We then mapped cis- and trans-eQTLs using a LOCO-LMM implemented in GEMMA27. We considered intergenic SNPs and SNPs 1 Mb upstream or downstream of the gene as potential cis-eQTLs and excluded 2143 genes that had no SNPs within their cis-regions. We used eigenMT77 to obtain a gene-based p-value adjusted for the number of independent SNPs in each cis region. We declared cis-eQTLs significant at an FDR < 0.05 (Supplementary Data 4).

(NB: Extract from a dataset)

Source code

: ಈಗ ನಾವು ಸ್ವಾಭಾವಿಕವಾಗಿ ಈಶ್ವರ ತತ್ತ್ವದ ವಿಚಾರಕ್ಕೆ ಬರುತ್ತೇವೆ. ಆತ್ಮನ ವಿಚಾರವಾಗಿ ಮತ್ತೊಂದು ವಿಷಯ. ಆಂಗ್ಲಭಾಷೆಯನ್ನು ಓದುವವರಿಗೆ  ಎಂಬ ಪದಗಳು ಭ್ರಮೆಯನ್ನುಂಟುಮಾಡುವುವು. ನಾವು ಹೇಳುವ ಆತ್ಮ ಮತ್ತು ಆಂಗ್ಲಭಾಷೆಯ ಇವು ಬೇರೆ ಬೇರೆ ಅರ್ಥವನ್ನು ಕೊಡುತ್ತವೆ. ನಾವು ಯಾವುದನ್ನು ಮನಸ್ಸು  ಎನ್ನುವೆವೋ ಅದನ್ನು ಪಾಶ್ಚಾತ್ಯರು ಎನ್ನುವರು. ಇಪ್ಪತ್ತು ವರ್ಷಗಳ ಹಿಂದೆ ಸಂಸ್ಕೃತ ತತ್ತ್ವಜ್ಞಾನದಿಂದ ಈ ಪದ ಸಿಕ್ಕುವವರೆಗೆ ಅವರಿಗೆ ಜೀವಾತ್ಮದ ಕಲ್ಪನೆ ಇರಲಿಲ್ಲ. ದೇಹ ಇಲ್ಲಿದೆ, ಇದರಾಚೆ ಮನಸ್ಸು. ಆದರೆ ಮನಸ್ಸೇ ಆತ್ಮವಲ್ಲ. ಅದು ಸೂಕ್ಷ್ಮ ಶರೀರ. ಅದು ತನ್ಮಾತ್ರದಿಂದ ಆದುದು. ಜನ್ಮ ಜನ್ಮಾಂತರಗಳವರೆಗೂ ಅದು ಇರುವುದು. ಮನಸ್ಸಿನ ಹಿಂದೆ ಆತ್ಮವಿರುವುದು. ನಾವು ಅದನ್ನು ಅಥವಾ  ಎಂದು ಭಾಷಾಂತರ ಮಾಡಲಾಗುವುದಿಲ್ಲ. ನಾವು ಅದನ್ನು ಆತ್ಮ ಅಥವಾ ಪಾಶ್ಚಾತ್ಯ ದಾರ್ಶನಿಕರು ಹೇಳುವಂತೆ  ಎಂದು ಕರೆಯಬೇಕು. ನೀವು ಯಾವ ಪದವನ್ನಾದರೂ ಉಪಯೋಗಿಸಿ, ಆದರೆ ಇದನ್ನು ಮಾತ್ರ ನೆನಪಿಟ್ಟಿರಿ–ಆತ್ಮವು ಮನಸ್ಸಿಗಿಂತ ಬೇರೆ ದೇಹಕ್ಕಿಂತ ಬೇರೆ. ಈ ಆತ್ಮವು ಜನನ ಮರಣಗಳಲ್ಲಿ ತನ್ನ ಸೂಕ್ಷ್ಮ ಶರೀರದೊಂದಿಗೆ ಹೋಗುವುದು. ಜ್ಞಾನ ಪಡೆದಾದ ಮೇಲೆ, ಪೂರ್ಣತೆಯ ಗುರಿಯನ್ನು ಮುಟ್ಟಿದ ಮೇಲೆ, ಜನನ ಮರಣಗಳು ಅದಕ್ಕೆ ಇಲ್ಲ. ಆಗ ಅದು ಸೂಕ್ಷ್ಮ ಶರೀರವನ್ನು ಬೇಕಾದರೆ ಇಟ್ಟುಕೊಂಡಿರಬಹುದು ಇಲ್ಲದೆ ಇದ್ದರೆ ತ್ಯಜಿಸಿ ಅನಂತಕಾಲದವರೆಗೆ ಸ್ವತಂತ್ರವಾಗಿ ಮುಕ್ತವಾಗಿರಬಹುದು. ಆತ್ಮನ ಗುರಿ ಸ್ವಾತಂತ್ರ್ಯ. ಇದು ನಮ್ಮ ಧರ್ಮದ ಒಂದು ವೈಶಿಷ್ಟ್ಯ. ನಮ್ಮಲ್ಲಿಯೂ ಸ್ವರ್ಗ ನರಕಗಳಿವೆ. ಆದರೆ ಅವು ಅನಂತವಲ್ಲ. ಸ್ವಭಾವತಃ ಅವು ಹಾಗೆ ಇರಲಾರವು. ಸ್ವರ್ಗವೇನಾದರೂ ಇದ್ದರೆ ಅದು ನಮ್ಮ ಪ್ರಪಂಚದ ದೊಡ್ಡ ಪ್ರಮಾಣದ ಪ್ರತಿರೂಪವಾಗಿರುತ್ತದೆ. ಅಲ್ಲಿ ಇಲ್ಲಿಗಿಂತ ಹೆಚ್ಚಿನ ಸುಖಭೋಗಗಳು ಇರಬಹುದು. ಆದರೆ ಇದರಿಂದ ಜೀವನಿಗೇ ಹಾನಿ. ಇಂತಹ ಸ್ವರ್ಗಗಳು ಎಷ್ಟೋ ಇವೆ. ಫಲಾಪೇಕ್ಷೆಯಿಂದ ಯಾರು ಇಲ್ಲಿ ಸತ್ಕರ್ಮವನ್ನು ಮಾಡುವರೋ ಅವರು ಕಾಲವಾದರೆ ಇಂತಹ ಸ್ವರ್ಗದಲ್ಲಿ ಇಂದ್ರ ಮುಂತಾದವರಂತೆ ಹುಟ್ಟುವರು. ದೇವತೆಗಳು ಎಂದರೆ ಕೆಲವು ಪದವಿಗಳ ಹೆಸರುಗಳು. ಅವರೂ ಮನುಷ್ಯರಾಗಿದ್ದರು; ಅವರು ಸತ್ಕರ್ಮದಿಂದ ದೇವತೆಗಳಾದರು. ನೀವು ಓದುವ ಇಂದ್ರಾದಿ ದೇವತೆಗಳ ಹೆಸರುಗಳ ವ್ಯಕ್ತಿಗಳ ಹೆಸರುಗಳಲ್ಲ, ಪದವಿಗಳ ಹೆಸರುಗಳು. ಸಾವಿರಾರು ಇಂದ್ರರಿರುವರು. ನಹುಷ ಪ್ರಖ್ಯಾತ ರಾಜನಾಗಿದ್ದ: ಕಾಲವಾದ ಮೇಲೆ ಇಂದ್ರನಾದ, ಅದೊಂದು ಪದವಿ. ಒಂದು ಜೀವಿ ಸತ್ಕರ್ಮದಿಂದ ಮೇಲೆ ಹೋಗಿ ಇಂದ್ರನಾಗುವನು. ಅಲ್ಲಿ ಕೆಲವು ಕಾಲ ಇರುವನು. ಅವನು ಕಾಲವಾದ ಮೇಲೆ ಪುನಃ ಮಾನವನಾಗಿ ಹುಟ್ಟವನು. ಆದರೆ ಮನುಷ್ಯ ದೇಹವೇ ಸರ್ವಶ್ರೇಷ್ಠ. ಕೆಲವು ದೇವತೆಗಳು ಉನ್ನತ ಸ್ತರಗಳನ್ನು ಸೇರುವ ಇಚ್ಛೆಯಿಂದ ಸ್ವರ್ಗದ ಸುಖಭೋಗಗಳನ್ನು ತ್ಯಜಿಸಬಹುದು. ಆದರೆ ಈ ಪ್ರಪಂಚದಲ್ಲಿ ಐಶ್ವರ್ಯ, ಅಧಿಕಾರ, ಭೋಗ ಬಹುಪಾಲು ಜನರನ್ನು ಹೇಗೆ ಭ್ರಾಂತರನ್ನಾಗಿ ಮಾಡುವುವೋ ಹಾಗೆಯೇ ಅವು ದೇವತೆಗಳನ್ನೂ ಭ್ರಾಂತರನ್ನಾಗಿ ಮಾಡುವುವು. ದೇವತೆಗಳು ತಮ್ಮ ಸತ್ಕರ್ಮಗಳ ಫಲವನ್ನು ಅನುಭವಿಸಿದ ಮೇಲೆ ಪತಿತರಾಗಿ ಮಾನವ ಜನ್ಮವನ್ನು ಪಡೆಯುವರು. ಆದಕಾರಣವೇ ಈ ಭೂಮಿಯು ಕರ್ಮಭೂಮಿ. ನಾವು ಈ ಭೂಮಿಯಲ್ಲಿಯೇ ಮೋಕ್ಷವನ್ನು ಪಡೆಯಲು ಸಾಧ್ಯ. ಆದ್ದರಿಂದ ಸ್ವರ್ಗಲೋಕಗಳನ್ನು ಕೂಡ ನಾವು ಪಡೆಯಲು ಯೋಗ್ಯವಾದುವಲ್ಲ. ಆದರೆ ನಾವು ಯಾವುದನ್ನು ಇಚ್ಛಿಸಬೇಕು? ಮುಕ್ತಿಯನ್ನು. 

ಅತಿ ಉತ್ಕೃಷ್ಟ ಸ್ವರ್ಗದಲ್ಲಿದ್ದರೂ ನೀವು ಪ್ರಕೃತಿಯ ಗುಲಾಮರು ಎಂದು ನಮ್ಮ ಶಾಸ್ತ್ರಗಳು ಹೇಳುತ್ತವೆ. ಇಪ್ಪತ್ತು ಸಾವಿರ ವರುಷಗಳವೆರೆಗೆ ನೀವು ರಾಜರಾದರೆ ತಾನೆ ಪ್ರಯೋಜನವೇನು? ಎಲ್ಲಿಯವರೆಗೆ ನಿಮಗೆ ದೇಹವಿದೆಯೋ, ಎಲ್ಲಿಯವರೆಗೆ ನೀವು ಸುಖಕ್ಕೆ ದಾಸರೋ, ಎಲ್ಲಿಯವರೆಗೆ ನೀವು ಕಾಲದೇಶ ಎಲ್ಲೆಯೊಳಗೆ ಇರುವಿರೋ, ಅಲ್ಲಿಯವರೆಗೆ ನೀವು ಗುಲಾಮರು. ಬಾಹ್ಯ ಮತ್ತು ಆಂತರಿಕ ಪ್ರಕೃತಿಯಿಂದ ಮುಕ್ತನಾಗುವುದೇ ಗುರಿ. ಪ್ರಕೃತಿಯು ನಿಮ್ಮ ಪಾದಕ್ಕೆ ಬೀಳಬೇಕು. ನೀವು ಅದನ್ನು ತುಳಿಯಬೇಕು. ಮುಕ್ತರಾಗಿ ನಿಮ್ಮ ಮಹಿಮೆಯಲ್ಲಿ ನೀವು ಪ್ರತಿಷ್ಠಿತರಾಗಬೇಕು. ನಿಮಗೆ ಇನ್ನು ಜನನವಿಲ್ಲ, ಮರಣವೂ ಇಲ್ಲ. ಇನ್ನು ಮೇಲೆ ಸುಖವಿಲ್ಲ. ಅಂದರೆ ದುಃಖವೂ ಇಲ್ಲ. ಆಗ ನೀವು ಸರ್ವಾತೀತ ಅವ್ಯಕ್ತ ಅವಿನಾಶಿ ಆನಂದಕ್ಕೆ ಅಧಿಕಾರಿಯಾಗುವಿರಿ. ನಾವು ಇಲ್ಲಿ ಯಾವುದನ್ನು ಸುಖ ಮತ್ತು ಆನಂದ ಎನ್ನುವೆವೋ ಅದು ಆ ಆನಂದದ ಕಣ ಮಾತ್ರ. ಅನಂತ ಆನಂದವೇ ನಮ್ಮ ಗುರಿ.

SNPs on chromosomes that did not contain the gene being tested were considered potential trans-eQTLs. We determined significance thresholds for trans-eQTLs by permuting the data 1000 times. Since expression data were quantile-normalized, we permuted one randomly chosen gene per tissue. The significance threshold for trans-eQTLs was p = 8.68 × 10−6 in STR, p = 9.01 × 10−6 in HIP, and p = 1.04 × 10−5 in PFC (α = 0.05). We used all SNPs for permutation; therefore, we expect these thresholds to be slightly conservative. We define master eQTLs as 5 Mb regions that contain ten or more trans-eQTLs. To identify master eQTLs, we divided chromosomes into 5 Mb bins and assigned each trans-eQTL gene to the bin containing its most significant eQTL SNP.

Csmd1 mutant mice

Csmd1 mutants were created by Lexicon Genetics by inserting a Neomycin cassette into the first exon of Csmd1 using embryonic stem cells derived from 129S5 mice78. The mice we used were the result of a C57BL/6×129S5 intercross designated B6;129S5-Csmd1tm1Lex/Mmucd (the exact C57BL/6 substrain is unknown). We bred heterozygous males and females and tested littermate offspring to account for their mixed genetic background. Csmd1 spans 1.6 Mb and has 70 exons. Its four major transcripts, termed Csmd1-1 to Csmd1-4, are expressed in the central nervous system51. Distler et al. (ref. 51) demonstrated that Csmd1 homozygous mutant mice express <30% of wild-type Csmd1 levels in the brain, and heterozygous mice show a 54% reduction in Csmd1 expression. Residual expression of Csmd1 in homozygous mutant mice is derived from Csmd1-4, the only transcript that does not include the first exon. We analyzed locomotor behavior on two days following a saline injection in 31 wild-type, 59 heterozygous, and 48 mutant mice.

Code availability

Example code for running the analyses in this study are provided in Supplementary Note 1. We also list the software used for these analyses (including version numbers) in the Supplementary Methods.